The boxes and dossiers are one way Pandemic Legacy draws you in, but the game finds ways to keep you immersed throughout the whole campaign, making you truly care about the characters and what happens over the course of play.  It does this in simple ways, ways you don’t even notice at first: naming characters, naming the viruses, and personalizing the experience through the stickers you apply to cities as they outbreak, and the character and end-game upgrades you select along the way.  

As the game progresses and all of your small decisions add up, it becomes a part of you, inciting more and more emotion the further vested you become.   Scars are applied to characters with a heavy heart, and losing a character altogether is devastating.  We held a moment of silence when our Scientist was lost after making it through ¾ of the game – she had served us well and her presence was sorely missed.  The feeling is the same when cities fall: there’s a collective gasp and the inevitable, “Ummm guys… we just lost Paris.  (silence) OMG.  What are we going to do now?”

While the initial excitement of the game persists through the first few months, the story as a whole starts to lag around the middle.  We found some moths a slog to get through, hampering our enjoyment since we were only able to play a couple of months in each session.  At times, it was hard to get excited for the next session.
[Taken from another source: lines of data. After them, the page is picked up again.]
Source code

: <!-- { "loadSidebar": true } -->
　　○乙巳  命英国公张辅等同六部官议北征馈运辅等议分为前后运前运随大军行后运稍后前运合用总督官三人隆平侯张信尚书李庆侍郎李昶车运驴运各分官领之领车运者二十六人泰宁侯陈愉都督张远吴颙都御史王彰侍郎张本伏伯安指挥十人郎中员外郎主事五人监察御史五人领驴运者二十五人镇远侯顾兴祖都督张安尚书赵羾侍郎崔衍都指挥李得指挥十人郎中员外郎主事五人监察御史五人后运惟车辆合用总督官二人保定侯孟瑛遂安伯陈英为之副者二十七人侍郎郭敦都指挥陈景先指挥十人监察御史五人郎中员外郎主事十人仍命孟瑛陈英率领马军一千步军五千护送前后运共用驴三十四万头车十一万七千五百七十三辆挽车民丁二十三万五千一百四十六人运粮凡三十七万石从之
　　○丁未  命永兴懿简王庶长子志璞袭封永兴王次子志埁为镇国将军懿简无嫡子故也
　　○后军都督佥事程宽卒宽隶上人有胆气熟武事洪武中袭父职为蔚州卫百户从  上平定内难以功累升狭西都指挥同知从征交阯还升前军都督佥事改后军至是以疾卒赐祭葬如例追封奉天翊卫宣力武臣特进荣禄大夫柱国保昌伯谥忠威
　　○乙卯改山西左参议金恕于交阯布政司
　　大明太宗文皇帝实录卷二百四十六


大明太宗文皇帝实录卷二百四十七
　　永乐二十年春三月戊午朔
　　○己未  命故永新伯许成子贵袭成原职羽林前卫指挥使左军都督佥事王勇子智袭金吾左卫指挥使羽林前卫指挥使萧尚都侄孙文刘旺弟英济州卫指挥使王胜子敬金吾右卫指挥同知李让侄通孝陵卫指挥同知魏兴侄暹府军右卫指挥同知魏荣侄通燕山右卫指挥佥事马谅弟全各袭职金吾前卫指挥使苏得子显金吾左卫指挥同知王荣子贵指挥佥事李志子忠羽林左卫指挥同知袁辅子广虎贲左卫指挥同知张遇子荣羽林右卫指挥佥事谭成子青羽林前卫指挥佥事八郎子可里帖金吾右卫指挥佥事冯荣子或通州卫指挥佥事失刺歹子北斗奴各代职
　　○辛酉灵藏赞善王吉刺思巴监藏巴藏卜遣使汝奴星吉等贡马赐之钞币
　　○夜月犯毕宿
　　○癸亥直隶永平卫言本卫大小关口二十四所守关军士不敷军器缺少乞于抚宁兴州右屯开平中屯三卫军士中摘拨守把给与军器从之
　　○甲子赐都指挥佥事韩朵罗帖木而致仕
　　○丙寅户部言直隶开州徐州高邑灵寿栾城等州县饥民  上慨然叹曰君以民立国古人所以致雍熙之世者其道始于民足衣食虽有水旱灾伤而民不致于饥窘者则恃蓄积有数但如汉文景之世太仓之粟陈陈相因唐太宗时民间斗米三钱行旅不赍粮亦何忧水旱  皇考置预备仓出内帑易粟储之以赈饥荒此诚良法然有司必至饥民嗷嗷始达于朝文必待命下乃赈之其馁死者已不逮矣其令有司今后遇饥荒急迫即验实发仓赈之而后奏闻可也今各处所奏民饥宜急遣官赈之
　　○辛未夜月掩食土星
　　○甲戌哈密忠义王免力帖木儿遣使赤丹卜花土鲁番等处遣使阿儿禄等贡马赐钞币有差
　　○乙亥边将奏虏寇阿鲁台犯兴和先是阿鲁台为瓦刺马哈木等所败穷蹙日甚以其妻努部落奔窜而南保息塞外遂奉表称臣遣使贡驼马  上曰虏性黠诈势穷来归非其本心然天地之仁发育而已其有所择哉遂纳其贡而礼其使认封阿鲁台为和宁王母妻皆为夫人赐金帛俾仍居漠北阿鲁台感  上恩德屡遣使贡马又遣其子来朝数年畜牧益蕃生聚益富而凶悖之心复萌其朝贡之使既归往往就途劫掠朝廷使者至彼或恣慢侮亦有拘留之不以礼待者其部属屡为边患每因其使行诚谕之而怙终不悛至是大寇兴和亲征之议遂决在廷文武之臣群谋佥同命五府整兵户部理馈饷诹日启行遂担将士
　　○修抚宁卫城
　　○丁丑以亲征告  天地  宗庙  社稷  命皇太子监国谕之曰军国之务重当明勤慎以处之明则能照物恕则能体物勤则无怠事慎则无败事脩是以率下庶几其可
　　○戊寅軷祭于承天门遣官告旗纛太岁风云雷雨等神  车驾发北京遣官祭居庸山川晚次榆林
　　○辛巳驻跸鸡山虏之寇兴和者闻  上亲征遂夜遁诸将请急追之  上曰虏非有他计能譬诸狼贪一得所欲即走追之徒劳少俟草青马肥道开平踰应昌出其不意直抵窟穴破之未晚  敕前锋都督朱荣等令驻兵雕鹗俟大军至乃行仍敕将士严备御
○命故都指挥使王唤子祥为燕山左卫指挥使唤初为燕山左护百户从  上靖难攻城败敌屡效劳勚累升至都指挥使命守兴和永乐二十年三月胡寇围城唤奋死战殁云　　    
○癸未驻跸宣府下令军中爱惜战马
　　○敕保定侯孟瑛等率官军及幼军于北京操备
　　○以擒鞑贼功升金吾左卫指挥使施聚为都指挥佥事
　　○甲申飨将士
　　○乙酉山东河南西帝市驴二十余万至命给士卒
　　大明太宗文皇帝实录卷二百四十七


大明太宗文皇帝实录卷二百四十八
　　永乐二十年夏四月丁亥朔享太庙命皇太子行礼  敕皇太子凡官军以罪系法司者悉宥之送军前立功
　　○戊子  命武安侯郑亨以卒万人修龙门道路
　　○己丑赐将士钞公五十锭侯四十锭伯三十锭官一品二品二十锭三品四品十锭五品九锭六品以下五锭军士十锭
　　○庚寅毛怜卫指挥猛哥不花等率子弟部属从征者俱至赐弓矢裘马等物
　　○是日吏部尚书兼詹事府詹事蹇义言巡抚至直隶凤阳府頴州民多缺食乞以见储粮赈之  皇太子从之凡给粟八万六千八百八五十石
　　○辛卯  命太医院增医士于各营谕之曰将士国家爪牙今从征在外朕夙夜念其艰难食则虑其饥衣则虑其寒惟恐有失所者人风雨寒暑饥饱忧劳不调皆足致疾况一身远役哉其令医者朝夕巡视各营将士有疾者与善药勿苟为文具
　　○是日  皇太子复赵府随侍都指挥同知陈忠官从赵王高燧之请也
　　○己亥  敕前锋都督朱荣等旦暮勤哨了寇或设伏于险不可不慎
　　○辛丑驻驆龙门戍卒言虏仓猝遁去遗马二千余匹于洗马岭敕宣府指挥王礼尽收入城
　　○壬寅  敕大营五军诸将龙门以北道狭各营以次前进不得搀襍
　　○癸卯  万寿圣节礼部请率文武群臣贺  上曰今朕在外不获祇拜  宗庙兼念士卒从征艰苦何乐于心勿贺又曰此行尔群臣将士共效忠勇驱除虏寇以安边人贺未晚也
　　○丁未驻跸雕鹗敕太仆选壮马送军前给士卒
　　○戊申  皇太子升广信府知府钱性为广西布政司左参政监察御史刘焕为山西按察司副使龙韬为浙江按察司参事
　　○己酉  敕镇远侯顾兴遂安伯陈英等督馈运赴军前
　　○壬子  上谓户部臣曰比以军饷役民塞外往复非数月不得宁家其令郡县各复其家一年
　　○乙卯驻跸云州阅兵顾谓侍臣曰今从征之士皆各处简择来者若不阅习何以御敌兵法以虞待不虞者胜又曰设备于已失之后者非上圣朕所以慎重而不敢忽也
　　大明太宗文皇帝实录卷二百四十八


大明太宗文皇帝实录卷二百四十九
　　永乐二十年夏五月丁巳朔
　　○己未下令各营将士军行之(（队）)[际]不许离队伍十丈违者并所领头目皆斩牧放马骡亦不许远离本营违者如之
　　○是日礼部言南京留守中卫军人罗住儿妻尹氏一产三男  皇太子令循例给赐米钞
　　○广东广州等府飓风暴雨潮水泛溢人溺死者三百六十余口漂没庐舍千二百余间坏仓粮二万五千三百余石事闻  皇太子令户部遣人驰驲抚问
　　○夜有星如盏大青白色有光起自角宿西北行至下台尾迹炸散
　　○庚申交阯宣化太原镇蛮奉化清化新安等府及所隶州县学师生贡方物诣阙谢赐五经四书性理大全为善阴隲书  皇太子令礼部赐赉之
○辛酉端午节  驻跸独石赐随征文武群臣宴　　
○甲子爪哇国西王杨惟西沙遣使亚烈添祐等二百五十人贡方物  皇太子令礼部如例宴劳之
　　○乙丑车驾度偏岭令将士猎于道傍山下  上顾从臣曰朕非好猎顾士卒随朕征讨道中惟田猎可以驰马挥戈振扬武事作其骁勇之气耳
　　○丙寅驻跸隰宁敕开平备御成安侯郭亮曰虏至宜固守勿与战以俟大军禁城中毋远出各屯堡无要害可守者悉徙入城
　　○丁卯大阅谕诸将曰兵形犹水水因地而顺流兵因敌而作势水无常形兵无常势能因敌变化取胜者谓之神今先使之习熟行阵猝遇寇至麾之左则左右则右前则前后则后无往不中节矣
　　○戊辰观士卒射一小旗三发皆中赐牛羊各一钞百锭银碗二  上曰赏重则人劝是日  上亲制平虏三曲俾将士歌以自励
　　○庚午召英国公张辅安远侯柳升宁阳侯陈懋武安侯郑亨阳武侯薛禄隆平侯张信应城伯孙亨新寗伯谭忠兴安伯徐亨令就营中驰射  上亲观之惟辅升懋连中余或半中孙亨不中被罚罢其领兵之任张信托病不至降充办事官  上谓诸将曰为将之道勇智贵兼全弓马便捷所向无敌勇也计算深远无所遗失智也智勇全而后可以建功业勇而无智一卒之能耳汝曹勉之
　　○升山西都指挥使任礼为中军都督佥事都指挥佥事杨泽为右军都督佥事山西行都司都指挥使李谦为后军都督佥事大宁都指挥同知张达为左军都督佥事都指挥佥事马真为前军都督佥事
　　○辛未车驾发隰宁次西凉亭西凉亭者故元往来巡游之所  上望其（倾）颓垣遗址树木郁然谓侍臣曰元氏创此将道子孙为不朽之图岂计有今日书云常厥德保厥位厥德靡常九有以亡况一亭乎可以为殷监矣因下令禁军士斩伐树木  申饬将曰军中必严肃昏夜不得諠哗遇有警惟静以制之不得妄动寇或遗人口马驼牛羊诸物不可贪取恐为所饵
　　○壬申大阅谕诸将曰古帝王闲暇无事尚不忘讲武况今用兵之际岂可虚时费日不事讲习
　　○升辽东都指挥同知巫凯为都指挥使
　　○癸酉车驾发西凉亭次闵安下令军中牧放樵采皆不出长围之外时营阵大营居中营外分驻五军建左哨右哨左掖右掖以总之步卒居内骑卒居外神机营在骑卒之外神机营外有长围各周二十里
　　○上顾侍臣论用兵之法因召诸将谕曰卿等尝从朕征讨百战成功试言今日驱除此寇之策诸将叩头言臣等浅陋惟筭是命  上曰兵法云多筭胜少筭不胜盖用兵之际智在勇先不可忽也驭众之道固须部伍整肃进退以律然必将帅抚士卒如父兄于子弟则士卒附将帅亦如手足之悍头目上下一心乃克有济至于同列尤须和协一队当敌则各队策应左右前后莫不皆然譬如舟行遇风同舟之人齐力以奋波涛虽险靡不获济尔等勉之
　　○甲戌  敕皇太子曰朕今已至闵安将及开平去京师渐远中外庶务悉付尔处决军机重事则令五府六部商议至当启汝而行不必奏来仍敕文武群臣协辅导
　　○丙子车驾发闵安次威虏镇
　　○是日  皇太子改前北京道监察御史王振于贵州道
Slowing down the game after a while is necessary, however, because keeping pace with how quickly the game changes in the beginning is close to impossible.  You need a break to learn how to adapt, how the newly introduced characters work, and how to approach the game in new ways.  It never slows too much, though.  Just as you get comfortable and feel like you might actually have things under control, the game introduces something new that forces you to adjust yet again.  

Then, towards the end, it picks up pace once more and the puzzle of it is intriguing, and the conclusion, satisfying.   Regardless of how your story ends, you’ll sit back with a feeling of accomplishment knowing you did it, you made it!  You and your friends will be bonded in a way few others are, having been through this ordeal together, knowing that your collective decisions decided the fate of the world.  It’s an unparalleled experience in board gaming.
But is Pandemic Legacy really the best game ever made? 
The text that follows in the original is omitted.